§ **YOUR TASK**:
Line count for "žádná": state how many lines of the listing below contain it, without anything else.

§ **SOURCE DATA**:
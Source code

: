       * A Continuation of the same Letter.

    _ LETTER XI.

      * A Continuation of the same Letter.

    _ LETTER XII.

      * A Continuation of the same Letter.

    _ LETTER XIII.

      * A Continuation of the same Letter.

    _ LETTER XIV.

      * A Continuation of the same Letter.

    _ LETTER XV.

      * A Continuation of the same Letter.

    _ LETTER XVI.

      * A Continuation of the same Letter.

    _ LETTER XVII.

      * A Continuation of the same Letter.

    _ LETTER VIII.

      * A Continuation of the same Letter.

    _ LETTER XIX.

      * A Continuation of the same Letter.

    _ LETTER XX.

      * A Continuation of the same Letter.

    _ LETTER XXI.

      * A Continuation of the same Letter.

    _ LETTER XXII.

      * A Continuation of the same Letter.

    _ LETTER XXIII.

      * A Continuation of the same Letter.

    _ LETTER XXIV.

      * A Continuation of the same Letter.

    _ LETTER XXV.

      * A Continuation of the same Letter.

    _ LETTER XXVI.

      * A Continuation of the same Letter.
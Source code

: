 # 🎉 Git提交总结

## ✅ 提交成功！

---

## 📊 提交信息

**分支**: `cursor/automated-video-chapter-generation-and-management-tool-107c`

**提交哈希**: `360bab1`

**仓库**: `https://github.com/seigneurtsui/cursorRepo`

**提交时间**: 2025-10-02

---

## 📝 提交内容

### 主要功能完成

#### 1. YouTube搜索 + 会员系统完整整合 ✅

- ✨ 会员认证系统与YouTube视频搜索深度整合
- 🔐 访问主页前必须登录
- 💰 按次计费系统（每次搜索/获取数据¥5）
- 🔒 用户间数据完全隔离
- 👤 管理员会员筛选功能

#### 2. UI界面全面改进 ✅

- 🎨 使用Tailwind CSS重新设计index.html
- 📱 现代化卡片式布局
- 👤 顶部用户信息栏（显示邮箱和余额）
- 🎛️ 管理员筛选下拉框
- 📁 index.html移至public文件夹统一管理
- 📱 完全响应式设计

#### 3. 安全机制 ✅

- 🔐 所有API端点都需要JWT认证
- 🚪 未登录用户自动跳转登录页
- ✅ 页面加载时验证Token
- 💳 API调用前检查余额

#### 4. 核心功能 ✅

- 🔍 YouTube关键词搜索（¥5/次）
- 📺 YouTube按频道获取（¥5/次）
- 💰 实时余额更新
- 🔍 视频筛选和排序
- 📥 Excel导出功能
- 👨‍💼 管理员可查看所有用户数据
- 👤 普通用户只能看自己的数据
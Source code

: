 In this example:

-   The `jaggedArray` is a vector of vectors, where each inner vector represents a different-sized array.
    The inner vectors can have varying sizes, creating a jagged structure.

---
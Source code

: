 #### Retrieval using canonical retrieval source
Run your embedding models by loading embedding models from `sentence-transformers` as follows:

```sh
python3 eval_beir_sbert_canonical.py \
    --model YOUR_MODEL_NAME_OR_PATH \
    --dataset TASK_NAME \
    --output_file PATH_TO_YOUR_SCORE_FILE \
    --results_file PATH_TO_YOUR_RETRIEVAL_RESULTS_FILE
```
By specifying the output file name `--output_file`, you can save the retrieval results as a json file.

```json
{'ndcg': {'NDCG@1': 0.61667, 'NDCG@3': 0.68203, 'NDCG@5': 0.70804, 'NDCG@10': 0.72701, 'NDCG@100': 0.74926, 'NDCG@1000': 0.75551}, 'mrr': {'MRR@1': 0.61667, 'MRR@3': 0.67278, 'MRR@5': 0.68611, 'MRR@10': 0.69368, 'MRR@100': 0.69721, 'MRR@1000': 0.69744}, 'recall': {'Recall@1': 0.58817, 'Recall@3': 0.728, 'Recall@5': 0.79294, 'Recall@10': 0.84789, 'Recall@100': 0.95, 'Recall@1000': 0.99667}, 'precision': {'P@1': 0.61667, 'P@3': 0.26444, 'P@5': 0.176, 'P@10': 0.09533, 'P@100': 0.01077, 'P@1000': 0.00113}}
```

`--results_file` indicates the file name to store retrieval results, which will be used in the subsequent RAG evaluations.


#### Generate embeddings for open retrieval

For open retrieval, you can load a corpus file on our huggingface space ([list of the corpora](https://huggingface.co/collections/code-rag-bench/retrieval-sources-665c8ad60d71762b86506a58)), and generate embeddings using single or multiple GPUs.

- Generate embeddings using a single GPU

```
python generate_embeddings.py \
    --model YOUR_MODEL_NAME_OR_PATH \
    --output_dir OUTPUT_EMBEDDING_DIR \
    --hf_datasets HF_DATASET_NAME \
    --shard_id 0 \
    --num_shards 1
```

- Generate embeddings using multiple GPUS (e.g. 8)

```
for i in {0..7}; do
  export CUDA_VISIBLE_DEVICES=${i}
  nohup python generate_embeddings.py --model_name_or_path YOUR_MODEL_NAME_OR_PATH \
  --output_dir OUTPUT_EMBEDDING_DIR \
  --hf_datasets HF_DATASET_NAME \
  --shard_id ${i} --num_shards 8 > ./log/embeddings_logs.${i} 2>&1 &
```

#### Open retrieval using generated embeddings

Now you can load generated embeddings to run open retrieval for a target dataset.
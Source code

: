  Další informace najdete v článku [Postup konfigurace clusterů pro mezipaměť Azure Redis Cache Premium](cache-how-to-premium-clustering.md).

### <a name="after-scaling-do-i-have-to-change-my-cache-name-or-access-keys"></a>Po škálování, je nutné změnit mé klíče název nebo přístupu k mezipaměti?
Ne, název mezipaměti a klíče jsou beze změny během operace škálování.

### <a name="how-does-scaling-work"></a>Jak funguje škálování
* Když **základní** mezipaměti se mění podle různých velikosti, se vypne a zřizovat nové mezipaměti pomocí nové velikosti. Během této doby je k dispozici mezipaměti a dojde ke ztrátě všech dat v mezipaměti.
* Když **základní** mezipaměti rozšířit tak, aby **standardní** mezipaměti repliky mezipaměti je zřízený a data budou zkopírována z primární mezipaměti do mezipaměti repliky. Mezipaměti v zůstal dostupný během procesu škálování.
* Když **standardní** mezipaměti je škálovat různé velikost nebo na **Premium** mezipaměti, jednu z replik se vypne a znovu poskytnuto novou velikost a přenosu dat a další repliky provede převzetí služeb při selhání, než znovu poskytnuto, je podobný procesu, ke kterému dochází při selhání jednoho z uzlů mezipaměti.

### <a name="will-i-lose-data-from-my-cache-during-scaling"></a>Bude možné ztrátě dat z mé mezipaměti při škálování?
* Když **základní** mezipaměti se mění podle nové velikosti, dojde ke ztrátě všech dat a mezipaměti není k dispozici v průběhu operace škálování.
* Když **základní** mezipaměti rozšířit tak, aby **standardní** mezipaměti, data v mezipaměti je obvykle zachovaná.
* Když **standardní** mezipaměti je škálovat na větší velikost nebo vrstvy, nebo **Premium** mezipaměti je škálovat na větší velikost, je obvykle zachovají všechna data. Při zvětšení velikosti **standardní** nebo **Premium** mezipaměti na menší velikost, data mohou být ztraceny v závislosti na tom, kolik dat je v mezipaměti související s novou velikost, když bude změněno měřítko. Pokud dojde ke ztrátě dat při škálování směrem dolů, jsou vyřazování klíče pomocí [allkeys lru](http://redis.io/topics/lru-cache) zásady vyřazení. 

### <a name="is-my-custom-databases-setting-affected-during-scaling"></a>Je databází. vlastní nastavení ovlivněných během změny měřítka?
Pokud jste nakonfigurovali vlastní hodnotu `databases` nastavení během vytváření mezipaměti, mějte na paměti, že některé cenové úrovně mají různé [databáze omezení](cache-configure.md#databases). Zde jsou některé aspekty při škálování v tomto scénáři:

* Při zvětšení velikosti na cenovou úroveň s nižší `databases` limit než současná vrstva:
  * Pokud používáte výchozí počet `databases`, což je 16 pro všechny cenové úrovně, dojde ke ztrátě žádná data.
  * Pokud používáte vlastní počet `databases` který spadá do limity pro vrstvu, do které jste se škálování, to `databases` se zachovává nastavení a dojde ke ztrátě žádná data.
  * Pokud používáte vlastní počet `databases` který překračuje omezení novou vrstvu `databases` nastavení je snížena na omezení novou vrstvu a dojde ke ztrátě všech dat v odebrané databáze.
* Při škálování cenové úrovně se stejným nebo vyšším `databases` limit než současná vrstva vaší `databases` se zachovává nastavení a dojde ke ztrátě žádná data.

§ **ANSWER TO THIS EXERCISE**:
3